### DIRECTIONS
Restate word for word the lines beginning with the one that contains "U ovoj dokumentaciji" and ending at the bottom of the records below, both included.

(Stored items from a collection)
··········
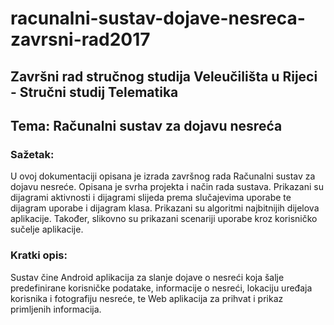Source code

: # racunalni-sustav-dojave-nesreca-zavrsni-rad2017

## Završni rad stručnog studija Veleučilišta u Rijeci - Stručni studij Telematika

## **Tema:** Računalni sustav za dojavu nesreća

### Sažetak:
U ovoj dokumentaciji opisana je izrada završnog rada Računalni sustav za dojavu nesreće. Opisana je svrha projekta i način rada sustava. Prikazani su dijagrami aktivnosti i dijagrami slijeda prema slučajevima uporabe te dijagram uporabe i dijagram klasa. Prikazani su algoritmi najbitnijih dijelova aplikacije. Također, slikovno su prikazani scenariji uporabe kroz korisničko sučelje aplikacije.

### Kratki opis:
Sustav čine Android aplikacija za slanje dojave o nesreći koja šalje predefinirane korisničke podatake, informacije o nesreći, lokaciju uređaja korisnika i fotografiju nesreće, te Web aplikacija za prihvat i prikaz primljenih informacija.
··········
### REPLY TO THE TASK
U ovoj dokumentaciji opisana je izrada završnog rada Računalni sustav za dojavu nesreće. Opisana je svrha projekta i način rada sustava. Prikazani su dijagrami aktivnosti i dijagrami slijeda prema slučajevima uporabe te dijagram uporabe i dijagram klasa. Prikazani su algoritmi najbitnijih dijelova aplikacije. Također, slikovno su prikazani scenariji uporabe kroz korisničko sučelje aplikacije.

### Kratki opis:
Sustav čine Android aplikacija za slanje dojave o nesreći koja šalje predefinirane korisničke podatake, informacije o nesreći, lokaciju uređaja korisnika i fotografiju nesreće, te Web aplikacija za prihvat i prikaz primljenih informacija.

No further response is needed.